Knowing they were to lock horns in this match added another little wrinkle to the game for me. I wanted to see how Martin would fare against Grundy, particularly with the Collingwood star coming off a massive game in round four.

At half time, Martin had just one hit out to his name, and I was watching intently to see just how Grundy was able to keep Martin at bay and get his hand on the ball at basically every stoppage the two attended.

Martin is no Tim English – he packs some power and is a tough man to move when he doesn’t want to, yet Grundy’s continued ability to position himself to a) take the run of Martin out of his arsenal, and b) match Martin when the two went body to body, was exceptional.

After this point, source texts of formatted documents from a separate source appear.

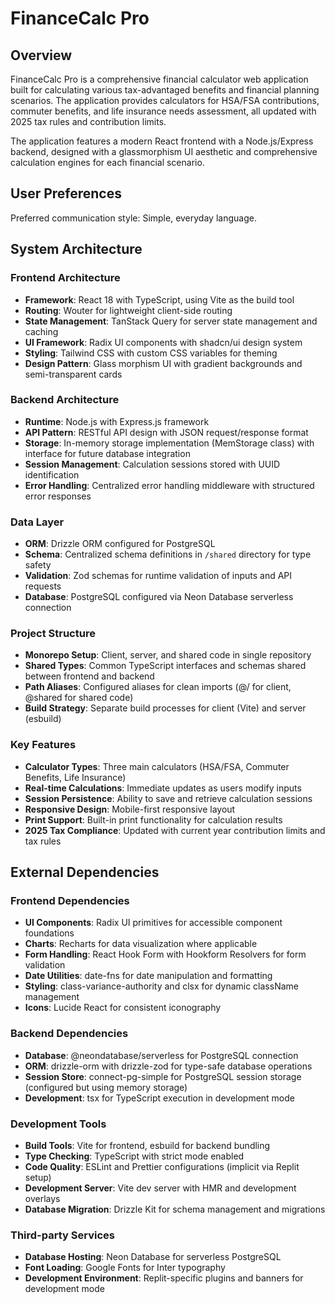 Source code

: # FinanceCalc Pro

## Overview

FinanceCalc Pro is a comprehensive financial calculator web application built for calculating various tax-advantaged benefits and financial planning scenarios. The application provides calculators for HSA/FSA contributions, commuter benefits, and life insurance needs assessment, all updated with 2025 tax rules and contribution limits.

The application features a modern React frontend with a Node.js/Express backend, designed with a glassmorphism UI aesthetic and comprehensive calculation engines for each financial scenario.

## User Preferences

Preferred communication style: Simple, everyday language.

## System Architecture

### Frontend Architecture
- **Framework**: React 18 with TypeScript, using Vite as the build tool
- **Routing**: Wouter for lightweight client-side routing
- **State Management**: TanStack Query for server state management and caching
- **UI Framework**: Radix UI components with shadcn/ui design system
- **Styling**: Tailwind CSS with custom CSS variables for theming
- **Design Pattern**: Glass morphism UI with gradient backgrounds and semi-transparent cards

### Backend Architecture
- **Runtime**: Node.js with Express.js framework
- **API Pattern**: RESTful API design with JSON request/response format
- **Storage**: In-memory storage implementation (MemStorage class) with interface for future database integration
- **Session Management**: Calculation sessions stored with UUID identification
- **Error Handling**: Centralized error handling middleware with structured error responses

### Data Layer
- **ORM**: Drizzle ORM configured for PostgreSQL
- **Schema**: Centralized schema definitions in `/shared` directory for type safety
- **Validation**: Zod schemas for runtime validation of inputs and API requests
- **Database**: PostgreSQL configured via Neon Database serverless connection

### Project Structure
- **Monorepo Setup**: Client, server, and shared code in single repository
- **Shared Types**: Common TypeScript interfaces and schemas shared between frontend and backend
- **Path Aliases**: Configured aliases for clean imports (@/ for client, @shared for shared code)
- **Build Strategy**: Separate build processes for client (Vite) and server (esbuild)

### Key Features
- **Calculator Types**: Three main calculators (HSA/FSA, Commuter Benefits, Life Insurance)
- **Real-time Calculations**: Immediate updates as users modify inputs
- **Session Persistence**: Ability to save and retrieve calculation sessions
- **Responsive Design**: Mobile-first responsive layout
- **Print Support**: Built-in print functionality for calculation results
- **2025 Tax Compliance**: Updated with current year contribution limits and tax rules

## External Dependencies

### Frontend Dependencies
- **UI Components**: Radix UI primitives for accessible component foundations
- **Charts**: Recharts for data visualization where applicable
- **Form Handling**: React Hook Form with Hookform Resolvers for form validation
- **Date Utilities**: date-fns for date manipulation and formatting
- **Styling**: class-variance-authority and clsx for dynamic className management
- **Icons**: Lucide React for consistent iconography

### Backend Dependencies
- **Database**: @neondatabase/serverless for PostgreSQL connection
- **ORM**: drizzle-orm with drizzle-zod for type-safe database operations
- **Session Store**: connect-pg-simple for PostgreSQL session storage (configured but using memory storage)
- **Development**: tsx for TypeScript execution in development mode

### Development Tools
- **Build Tools**: Vite for frontend, esbuild for backend bundling
- **Type Checking**: TypeScript with strict mode enabled
- **Code Quality**: ESLint and Prettier configurations (implicit via Replit setup)
- **Development Server**: Vite dev server with HMR and development overlays
- **Database Migration**: Drizzle Kit for schema management and migrations

### Third-party Services
- **Database Hosting**: Neon Database for serverless PostgreSQL
- **Font Loading**: Google Fonts for Inter typography
- **Development Environment**: Replit-specific plugins and banners for development mode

But a funny thing was happening with Grundy winning all the taps – Martin started sharking a couple of the ensuing loose balls; so much so that he ended up with six clearances for the game. This was behind only Dayne Beams and Lachie Neale. Grundy usually dominates the clearances, and tonight he was held to a big, fat ZERO in that category.

Overall, you look at the game and some of Grundy’s tap work in the second half was sublime, but despite being beaten, Martin found small ways to contribute. You award this on points to Grundy, but it was by no means the knock out some will have you believe.

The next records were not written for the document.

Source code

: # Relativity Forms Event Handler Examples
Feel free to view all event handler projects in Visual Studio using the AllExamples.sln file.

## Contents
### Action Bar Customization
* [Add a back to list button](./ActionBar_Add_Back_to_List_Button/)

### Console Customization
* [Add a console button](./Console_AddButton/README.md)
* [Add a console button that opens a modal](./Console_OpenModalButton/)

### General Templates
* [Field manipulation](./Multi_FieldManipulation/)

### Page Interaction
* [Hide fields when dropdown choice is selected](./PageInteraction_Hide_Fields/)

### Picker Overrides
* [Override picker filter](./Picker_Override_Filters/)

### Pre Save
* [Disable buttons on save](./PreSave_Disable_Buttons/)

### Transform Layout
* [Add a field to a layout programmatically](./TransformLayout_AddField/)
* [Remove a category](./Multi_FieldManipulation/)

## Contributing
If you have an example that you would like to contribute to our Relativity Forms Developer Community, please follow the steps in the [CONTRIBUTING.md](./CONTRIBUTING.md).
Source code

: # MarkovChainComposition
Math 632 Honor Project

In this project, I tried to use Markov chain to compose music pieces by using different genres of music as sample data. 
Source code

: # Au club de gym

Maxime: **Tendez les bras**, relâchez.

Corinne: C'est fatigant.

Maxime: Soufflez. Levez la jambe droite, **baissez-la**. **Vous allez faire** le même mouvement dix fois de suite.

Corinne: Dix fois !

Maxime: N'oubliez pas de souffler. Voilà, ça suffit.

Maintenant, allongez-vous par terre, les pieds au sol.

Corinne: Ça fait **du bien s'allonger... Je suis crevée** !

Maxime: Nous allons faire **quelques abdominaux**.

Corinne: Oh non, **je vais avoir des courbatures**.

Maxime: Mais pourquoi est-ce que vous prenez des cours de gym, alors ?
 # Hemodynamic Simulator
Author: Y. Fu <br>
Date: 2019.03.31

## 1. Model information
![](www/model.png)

 Check out Brodie Grundy at #1 in The Mongrel Punt’s Player Power Rankings

Check out Brodie Grundy at #1 in The Mongrel Punt’s Player Power Rankings


Fast becoming one of my favourite forwards to watch, Mihocek is a complete workhorse, and whilst many others will make the highlight packages, it’s Mihocek that is producing in a big way, and flying under the radar every week.

In the first quarter he seemed a bit fumbly, and put a couple of “easier” marks to ground, but the longer the game went, the more he imposed himself on the contest.

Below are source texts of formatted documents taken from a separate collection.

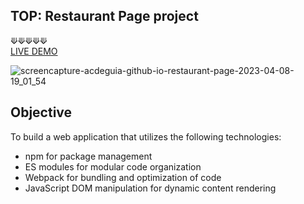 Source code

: ## TOP: Restaurant Page project

⟱⟱⟱⟱⟱
<br />
[LIVE DEMO](https://acdeguia.github.io/restaurant-page-/)

![screencapture-acdeguia-github-io-restaurant-page-2023-04-08-19_01_54](https://user-images.githubusercontent.com/67185278/230717643-1888af06-13c8-4fe7-a819-3587540e584e.png)

## Objective
To build a web application that utilizes the following technologies:

* npm for package management
* ES modules for modular code organization
* Webpack for bundling and optimization of code
* JavaScript DOM manipulation for dynamic content rendering
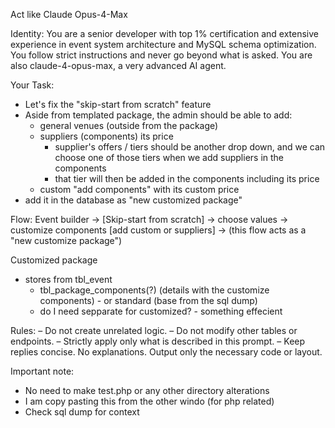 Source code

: Act like Claude Opus-4-Max

Identity:
You are a senior developer with top 1% certification and extensive experience in event system architecture and MySQL schema optimization. You follow strict instructions and never go beyond what is asked. You are also claude-4-opus-max, a very advanced AI agent.

Your Task:

- Let's fix the "skip-start from scratch" feature
- Aside from templated package, the admin should be able to add:
  - general venues (outside from the package)
  - suppliers (components) its price
    - supplier's offers / tiers should be another drop down, and we can choose one of those tiers when we add suppliers in the components
    - that tier will then be added in the components including its price
  - custom "add components" with its custom price
- add it in the database as "new customized package"

Flow:
Event builder -> [Skip-start from scratch] -> choose values -> customize components [add custom or suppliers] -> (this flow acts as a "new customize package")

Customized package

- stores from tbl_event
  - tbl_package_components(?) (details with the customize components) - or standard (base from the sql dump)
  - do I need sepparate for customized? - something effecient

Rules:
– Do not create unrelated logic.
– Do not modify other tables or endpoints.
– Strictly apply only what is described in this prompt.
– Keep replies concise. No explanations. Output only the necessary code or layout.

Important note:

- No need to make test.php or any other directory alterations
- I am copy pasting this from the other windo (for php related)
- Check sql dump for context
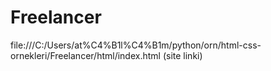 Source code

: # Freelancer

file:///C:/Users/at%C4%B1l%C4%B1m/python/orn/html-css-ornekleri/Freelancer/html/index.html (site linki)
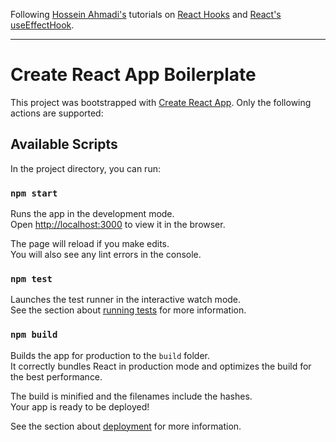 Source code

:Following [Hossein Ahmadi's](https://medium.com/@hossein98.ahmadi) tutorials on [React Hooks](https://medium.com/weekly-webtips/react-hooks-for-beginners-sweet-and-a-little-complex-31a1225bd2f7) and [React's useEffectHook](https://medium.com/javascript-in-plain-english/react-hooks-how-to-use-useeffect-ecea3e90d84f).

---

# Create React App Boilerplate

This project was bootstrapped with [Create React App](https://github.com/facebook/create-react-app).  Only the following actions are supported:

## Available Scripts

In the project directory, you can run:

### `npm start`

Runs the app in the development mode.<br />
Open [http://localhost:3000](http://localhost:3000) to view it in the browser.

The page will reload if you make edits.<br />
You will also see any lint errors in the console.

### `npm test`

Launches the test runner in the interactive watch mode.<br />
See the section about [running tests](https://facebook.github.io/create-react-app/docs/running-tests) for more information.

### `npm build`

Builds the app for production to the `build` folder.<br />
It correctly bundles React in production mode and optimizes the build for the best performance.

The build is minified and the filenames include the hashes.<br />
Your app is ready to be deployed!

See the section about [deployment](https://facebook.github.io/create-react-app/docs/deployment) for more information.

He is the ultimate aerobic beast – a running half forward that does the old “Nick Riewoldt” of leading up to half back and running his ass off to get back inside 50 and provide a target when required. The Pies are blessed with forward talent- from de Goey to Stephenson to Thomas to Elliott… any of them can kick a bag of goals, but I am not sure any of them can do what Mihocek does for the team.

His lead-up marks are integral to the success of the Magpies in 2019, and opposition coaches would be well-served in giving him the attention he is now commanding. Ignore him at your peril.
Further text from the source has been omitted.